実際の操作では、小屋から出てくる豚にタップしてえさをあげると、自らお肉になってトラックに乗り込んでいき、そのトラックをタップすれば報酬を得られます。豚へのえさやりを動作の中心に据えたかったので、画面上部に小屋やトラックなどのオブジェクトを配し、画面中央の芝生にたくさんの豚が集まってタップできるよう設計しました。

作り手が見えるようキャラクターはあえて“ノリ”で考案。ゲーム内に優しい気持ちや感謝の言葉が広がってほしいと、アップデートで投資やチャット機能を追加

ー:多くのキャラクターが登場しますが、どうやって生まれたのでしょうか?

まず、豚が入る肉屋を考える際に「ストリートファイターⅡ」における春麗(チュンリー)のステージを思い浮かべました。店先にお肉が吊られている中華な雰囲気が面白くて、店主のキャラクターも「感謝するアル」といった口調でゲームをナビゲートします。

出荷ぶたプレイ画像4▲「~アル」の口調でゲームをナビゲート

:また、ユーザーが育てる豚は次々と種類が増え、現在はおよそ90です。アイデアは“ノリ”で、例えば暗殺アクションゲームを買った時に「アサシンぶた」が誕生し、『ゴルゴ13』を読んだ後に「スナイパーぶた」が生まれました。

出荷ぶたプレイ画像5

▲個性あふれる豊富なキャラクターが魅力!

一方、レビューで「豚がかわいくない」という評価を見て傷付いたことがあります(笑)。必死に「かわいい」の定義を調べたところ、丸みが鍵になるとの結論に至り、ピンクの風船のような「ボールぶた」ができました。ユーザーからも「ぬいぐるみにして」との声が聞けてうれしかったですね。

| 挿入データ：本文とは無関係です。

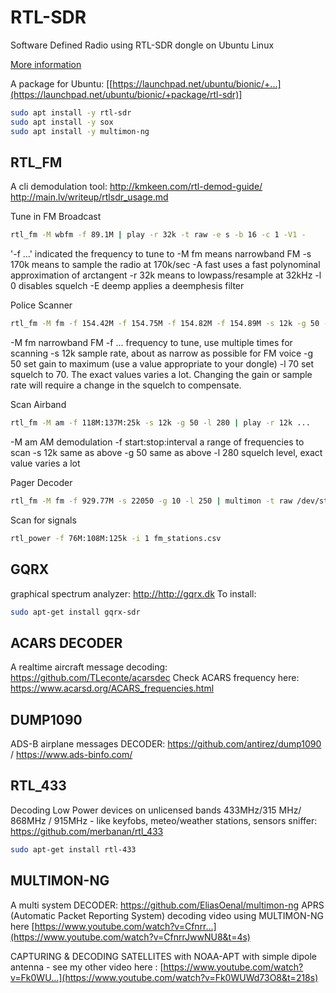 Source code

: # RTL-SDR

Software Defined Radio using RTL-SDR dongle on Ubuntu Linux

[More information](https://ranous.files.wordpress.com/2016/03/rtl-sdr4linux_quickstartv10-16.pdf)

A package for Ubuntu: [[https://launchpad.net/ubuntu/bionic/+...](https://launchpad.net/ubuntu/bionic/+package/rtl-sdr)]

```bash
sudo apt install -y rtl-sdr
sudo apt install -y sox
sudo apt install -y multimon-ng
```

## RTL_FM

A cli demodulation tool:
<http://kmkeen.com/rtl-demod-guide/>
<http://main.lv/writeup/rtlsdr_usage.md>

Tune in FM Broadcast

```bash
rtl_fm -M wbfm -f 89.1M | play -r 32k -t raw -e s -b 16 -c 1 -V1 -
```

'-f ...' indicated the frequency to tune to
-M fm means narrowband FM
-s 170k means to sample the radio at 170k/sec
-A fast uses a fast polynominal approximation of arctangent
-r 32k means to lowpass/resample at 32kHz
-l 0 disables squelch
-E deemp applies a deemphesis filter

Police Scanner

```bash
rtl_fm -M fm -f 154.42M -f 154.75M -f 154.82M -f 154.89M -s 12k -g 50 -l 70 | play -r 12k ...
```

-M fm narrowband FM
-f ... frequency to tune, use multiple times for scanning
-s 12k sample rate, about as narrow as possible for FM voice
-g 50 set gain to maximum (use a value appropriate to your dongle)
-l 70 set squelch to 70. The exact values varies a lot. Changing the gain or sample rate will require a change in the squelch to compensate.

Scan Airband

```bash
rtl_fm -M am -f 118M:137M:25k -s 12k -g 50 -l 280 | play -r 12k ...
```

-M am AM demodulation
-f start:stop:interval a range of frequencies to scan
-s 12k same as above
-g 50 same as above
-l 280 squelch level, exact value varies a lot

Pager Decoder

```bash
rtl_fm -M fm -f 929.77M -s 22050 -g 10 -l 250 | multimon -t raw /dev/stdin
```

Scan for signals

```bash
rtl_power -f 76M:108M:125k -i 1 fm_stations.csv
```

## GQRX

graphical spectrum analyzer: <http://http://gqrx.dk>
To install:

```bash
sudo apt-get install gqrx-sdr
```

## ACARS DECODER

A realtime aircraft message decoding: <https://github.com/TLeconte/acarsdec>
Check ACARS frequency here: <https://www.acarsd.org/ACARS_frequencies.html>

## DUMP1090

ADS-B airplane messages DECODER: <https://github.com/antirez/dump1090> / <https://www.ads-binfo.com/>

## RTL_433

Decoding Low Power devices on unlicensed bands 433MHz/315 MHz/ 868MHz / 915MHz - like keyfobs, meteo/weather stations, sensors sniffer: <https://github.com/merbanan/rtl_433>

```bash
sudo apt-get install rtl-433
```

## MULTIMON-NG

A multi system DECODER: <https://github.com/EliasOenal/multimon-ng>
APRS (Automatic Packet Reporting System) decoding video using MULTIMON-NG  here [https://www.youtube.com/watch?v=Cfnrr...](https://www.youtube.com/watch?v=CfnrrJwwNU8&t=4s)

CAPTURING & DECODING SATELLITES with NOAA-APT with simple dipole antenna  - see my other video here : [https://www.youtube.com/watch?v=Fk0WU...](https://www.youtube.com/watch?v=Fk0WUWd73O8&t=218s)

▲ユーザー人気の高い「ボールぶた(中央)」他、個性豊かな可愛いぶたたち

豚に与えるえさもまた、私がスーパーで見かけたムール貝などが登場します。ゲームを通して作り手の姿が見えてくる、そんな部分も大切にしています。

ー:開発に携わったスタッフはどんな方々ですか?

キャラクターや操作ボタンは2人の女性デザイナーが交互に制作しています。他に誤字や脱字を確認する人、第三者目線でクオリティチェックをする人、データやパラメータの打ち込みをサポートしてくれる人がいて、私自身はプログラミング担当です。

大型アップデートが続き、宣伝も功を奏してユーザーが増えているので、サーバープログラマーとも契約しました。いずれも業務委託で頼りになる面々です。

ー:大型アップデートとはどのような内容でしょうか?

前提として「出荷ぶた」では2年ほど前に「ありがとうと言われるゲームを目指す」というビジョンを掲げています。

これは一部ソーシャルゲームにおける、弱い者いじめに対する違和感から生まれました。上級者が初心者に「課金してからやってよ」と発言したり、始めたばかりの人がギルドなどのグループでお荷物扱いされたりするのを私自身が目撃して、嫌な気分になったことが背景にあります。

だから「出荷ぶた」には、長くプレイしている人が始めたばかりの人に優しくできる、投資機能をアップデートで追加したのです。

ー:どんな機能か教えてください

まず初心者は、一日で稼ぐ額の約400倍という大金がフレンドになった上級者から投資されます。これは上級者にとって無理のない額であり、彼らもまた、投資によって30分プレイした程度の報酬を受け取ることができます。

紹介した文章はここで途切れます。